The Alabama Republicans hope you won't notice that they're leaning left on the lottery, as long as they keep sticking it to Obama, who--by the way--won't be President this time next year.

By opting out of "Obamacare" and rejecting billions in Medicaid expansion dollars, we are putting our rural hospitals at risk and blocking care for 600,000 Alabamians. The impact reaches to all areas of our healthcare sector, even those families with private insurance policies.

It makes no sense. The logic completely escapes me as to how the GOP can embrace the Democrats' ideas on one hand while completely rejecting another simply because it's the Democrats' idea.

Oh yeah, Obama hasn't come out in support of an Alabama lottery.

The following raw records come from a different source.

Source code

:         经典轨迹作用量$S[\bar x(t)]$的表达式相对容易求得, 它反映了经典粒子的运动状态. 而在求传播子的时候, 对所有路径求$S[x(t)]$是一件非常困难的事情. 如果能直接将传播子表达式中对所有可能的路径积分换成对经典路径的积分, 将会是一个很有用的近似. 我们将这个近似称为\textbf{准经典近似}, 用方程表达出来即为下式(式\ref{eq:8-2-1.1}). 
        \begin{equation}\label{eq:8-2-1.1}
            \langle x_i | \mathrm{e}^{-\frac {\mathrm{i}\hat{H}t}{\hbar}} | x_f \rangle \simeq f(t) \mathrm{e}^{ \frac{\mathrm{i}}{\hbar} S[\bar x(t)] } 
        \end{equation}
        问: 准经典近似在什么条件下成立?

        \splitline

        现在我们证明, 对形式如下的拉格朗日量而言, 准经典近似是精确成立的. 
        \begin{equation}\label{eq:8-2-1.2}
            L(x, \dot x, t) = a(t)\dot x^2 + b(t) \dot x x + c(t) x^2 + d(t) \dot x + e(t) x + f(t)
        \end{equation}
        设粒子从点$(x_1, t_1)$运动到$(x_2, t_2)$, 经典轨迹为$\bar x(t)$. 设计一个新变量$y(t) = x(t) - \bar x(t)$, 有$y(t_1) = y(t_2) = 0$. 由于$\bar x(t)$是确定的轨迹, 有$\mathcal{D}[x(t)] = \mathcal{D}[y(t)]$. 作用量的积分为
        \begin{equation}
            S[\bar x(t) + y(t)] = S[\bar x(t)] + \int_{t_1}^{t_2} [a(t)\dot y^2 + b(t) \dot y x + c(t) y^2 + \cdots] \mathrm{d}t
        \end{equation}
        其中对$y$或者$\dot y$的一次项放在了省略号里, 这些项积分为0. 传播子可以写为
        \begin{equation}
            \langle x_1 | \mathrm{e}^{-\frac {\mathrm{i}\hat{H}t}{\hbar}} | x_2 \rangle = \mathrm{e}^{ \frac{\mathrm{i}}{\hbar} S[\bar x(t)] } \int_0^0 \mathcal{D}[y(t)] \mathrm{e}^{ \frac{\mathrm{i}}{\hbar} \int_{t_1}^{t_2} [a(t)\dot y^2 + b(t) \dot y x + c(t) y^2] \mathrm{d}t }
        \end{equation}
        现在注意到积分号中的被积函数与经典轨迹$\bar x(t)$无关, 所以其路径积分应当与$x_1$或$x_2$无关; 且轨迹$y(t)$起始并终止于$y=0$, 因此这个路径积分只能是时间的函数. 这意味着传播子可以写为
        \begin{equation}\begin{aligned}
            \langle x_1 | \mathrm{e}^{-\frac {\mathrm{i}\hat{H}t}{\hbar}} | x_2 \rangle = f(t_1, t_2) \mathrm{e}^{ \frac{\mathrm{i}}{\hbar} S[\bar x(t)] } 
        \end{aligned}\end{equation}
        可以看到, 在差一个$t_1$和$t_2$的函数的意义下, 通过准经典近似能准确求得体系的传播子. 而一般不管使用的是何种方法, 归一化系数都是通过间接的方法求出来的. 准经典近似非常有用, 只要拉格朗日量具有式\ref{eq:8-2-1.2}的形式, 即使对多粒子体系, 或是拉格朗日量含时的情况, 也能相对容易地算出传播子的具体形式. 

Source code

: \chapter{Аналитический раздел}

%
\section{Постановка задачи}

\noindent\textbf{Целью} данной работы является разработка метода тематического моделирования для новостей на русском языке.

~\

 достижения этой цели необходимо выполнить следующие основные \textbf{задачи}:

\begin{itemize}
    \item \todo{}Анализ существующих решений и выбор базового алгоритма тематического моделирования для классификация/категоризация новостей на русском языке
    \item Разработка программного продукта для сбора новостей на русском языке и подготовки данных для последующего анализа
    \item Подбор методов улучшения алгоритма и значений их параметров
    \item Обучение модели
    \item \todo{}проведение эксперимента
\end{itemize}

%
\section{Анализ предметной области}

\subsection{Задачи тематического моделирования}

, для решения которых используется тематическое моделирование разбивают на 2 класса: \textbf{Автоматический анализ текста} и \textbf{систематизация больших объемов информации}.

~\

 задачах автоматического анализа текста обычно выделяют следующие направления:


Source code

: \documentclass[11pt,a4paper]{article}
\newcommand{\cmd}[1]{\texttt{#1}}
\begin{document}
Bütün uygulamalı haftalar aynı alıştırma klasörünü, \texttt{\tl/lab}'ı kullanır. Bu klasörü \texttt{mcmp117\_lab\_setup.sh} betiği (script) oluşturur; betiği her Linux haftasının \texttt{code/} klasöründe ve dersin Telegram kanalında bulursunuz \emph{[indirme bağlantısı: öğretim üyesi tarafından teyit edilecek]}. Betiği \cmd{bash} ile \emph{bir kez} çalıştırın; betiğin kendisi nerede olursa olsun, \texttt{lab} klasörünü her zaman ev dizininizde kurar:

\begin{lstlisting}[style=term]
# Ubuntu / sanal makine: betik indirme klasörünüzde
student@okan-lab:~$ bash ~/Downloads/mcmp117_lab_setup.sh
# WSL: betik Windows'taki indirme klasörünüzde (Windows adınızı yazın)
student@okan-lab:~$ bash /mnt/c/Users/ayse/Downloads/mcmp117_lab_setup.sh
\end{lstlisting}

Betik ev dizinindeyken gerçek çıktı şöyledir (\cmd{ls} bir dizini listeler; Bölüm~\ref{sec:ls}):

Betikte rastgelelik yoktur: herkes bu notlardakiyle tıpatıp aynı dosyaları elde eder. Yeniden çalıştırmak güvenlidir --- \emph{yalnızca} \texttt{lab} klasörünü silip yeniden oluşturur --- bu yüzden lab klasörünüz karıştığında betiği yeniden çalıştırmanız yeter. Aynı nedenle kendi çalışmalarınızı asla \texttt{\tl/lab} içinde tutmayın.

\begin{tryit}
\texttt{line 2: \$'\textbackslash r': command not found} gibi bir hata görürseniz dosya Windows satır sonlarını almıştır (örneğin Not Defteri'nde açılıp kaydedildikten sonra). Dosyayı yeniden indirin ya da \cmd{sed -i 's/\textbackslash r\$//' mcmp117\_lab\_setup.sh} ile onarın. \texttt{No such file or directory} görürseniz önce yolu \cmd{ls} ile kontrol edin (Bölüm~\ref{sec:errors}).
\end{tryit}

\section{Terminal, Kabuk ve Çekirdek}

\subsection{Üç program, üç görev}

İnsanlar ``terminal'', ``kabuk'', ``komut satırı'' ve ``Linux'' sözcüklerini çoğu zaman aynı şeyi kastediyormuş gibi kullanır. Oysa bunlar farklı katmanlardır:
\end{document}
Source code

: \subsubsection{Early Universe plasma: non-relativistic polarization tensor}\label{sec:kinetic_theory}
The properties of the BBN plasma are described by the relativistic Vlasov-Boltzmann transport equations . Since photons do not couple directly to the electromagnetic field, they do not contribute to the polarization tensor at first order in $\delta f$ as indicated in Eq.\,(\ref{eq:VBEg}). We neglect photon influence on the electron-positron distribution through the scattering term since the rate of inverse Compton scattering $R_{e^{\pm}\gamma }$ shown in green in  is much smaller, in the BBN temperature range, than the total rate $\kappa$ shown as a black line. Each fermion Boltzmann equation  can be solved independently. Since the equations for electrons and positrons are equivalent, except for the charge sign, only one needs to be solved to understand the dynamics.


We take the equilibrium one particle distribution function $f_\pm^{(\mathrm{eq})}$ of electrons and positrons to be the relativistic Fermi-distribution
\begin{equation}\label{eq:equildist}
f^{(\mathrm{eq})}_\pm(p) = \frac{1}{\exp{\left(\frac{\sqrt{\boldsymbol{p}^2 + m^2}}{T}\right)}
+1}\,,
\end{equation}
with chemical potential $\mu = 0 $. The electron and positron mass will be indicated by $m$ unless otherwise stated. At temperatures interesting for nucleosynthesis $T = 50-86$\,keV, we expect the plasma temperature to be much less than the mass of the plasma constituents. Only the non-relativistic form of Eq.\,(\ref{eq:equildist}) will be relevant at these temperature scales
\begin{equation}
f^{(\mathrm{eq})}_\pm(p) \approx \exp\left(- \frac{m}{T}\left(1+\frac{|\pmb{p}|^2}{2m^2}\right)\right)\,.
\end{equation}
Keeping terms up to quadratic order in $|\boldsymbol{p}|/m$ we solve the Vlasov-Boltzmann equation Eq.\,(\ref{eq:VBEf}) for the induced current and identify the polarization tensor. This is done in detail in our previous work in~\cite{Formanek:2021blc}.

Both of these solutions--Medicaid expansion and an education lottery, can help to shore up our budgets and put Alabama back on track for growth and expansion. Yet the partisan optics are allowing the Republicans to explore one option while completely rejecting another, simply because they want to be able to say they're "fighting Obama" when primary season rolls back around.

Let me be clear: neither party has a monopoly on good ideas, but it's our job as leaders to look at the options on the table and do what's best for the people we represent. We weren't elected to block out ideas and shut down debate to protect our credentials for our next election--we were elected to do a job for the people of Alabama for the term we've already earned.

If we expect to dig Alabama out of this budget hole, we can't pick and choose which ideas we embrace based on poll numbers and partisan bickering. After all, this is the last legislative session our friends in the GOP can "fight Obama" before it's time to come up with real reasons why they can't consider good policies like expanding Medicaid.